Your answer should be a single number: how many lines in the data below hold the string "both".

◇ ◇ ◇ ◇ ◇

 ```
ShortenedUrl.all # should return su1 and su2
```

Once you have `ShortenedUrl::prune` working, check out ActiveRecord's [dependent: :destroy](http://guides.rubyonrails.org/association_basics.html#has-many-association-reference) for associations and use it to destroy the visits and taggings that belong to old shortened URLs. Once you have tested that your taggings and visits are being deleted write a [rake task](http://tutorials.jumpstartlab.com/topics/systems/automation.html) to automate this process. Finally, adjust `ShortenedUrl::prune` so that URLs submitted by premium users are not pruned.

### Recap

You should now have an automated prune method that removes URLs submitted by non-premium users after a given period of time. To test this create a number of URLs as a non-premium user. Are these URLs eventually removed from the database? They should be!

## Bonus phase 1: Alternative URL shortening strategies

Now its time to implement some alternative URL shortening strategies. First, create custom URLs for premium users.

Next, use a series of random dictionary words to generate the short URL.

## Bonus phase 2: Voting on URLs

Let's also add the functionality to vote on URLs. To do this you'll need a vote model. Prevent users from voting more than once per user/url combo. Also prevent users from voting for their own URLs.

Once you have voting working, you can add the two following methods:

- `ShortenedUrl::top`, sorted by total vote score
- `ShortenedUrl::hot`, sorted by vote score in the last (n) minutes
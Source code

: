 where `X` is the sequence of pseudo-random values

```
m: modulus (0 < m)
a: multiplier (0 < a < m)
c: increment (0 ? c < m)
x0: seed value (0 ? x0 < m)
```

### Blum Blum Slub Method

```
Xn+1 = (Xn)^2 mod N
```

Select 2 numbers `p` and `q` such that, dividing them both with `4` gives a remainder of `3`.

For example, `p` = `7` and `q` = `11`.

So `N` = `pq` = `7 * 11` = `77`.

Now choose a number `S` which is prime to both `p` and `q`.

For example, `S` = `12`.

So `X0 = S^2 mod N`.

◇ ◇ ◇ ◇ ◇

Solution: 2